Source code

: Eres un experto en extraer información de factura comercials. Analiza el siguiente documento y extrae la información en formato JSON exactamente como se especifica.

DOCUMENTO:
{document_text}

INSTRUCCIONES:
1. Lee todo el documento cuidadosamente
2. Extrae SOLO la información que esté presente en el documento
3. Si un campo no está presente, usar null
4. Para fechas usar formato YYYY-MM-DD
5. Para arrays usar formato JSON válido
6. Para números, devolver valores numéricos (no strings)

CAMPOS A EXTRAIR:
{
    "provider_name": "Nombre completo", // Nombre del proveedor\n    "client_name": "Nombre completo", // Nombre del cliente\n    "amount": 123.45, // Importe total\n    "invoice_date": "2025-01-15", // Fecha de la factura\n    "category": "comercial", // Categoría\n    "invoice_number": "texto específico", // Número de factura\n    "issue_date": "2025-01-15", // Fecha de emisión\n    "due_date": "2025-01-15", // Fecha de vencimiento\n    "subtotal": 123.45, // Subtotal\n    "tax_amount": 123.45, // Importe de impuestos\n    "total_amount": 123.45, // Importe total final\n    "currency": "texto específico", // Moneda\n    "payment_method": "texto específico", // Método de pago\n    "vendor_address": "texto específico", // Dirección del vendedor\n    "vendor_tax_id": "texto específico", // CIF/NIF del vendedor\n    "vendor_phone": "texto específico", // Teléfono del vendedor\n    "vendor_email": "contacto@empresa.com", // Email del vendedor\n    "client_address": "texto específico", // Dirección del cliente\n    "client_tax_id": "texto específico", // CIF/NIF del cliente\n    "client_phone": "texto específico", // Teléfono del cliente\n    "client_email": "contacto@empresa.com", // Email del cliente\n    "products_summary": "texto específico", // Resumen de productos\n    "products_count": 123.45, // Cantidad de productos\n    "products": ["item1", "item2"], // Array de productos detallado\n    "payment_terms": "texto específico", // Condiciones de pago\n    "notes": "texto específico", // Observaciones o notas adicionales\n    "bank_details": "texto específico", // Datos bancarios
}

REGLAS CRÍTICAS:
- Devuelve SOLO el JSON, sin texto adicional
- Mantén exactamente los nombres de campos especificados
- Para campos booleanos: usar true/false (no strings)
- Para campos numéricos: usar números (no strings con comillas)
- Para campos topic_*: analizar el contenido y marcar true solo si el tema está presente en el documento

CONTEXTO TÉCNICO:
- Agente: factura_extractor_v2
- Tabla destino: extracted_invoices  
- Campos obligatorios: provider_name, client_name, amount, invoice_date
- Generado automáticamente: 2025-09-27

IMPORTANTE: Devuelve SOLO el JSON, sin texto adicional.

Task goal: Please report all lines in the entries where "usar" appears.

Output of the task:
3. Si un campo no está presente, usar null
4. Para fechas usar formato YYYY-MM-DD
5. Para arrays usar formato JSON válido
- Para campos booleanos: usar true/false (no strings)
- Para campos numéricos: usar números (no strings con comillas)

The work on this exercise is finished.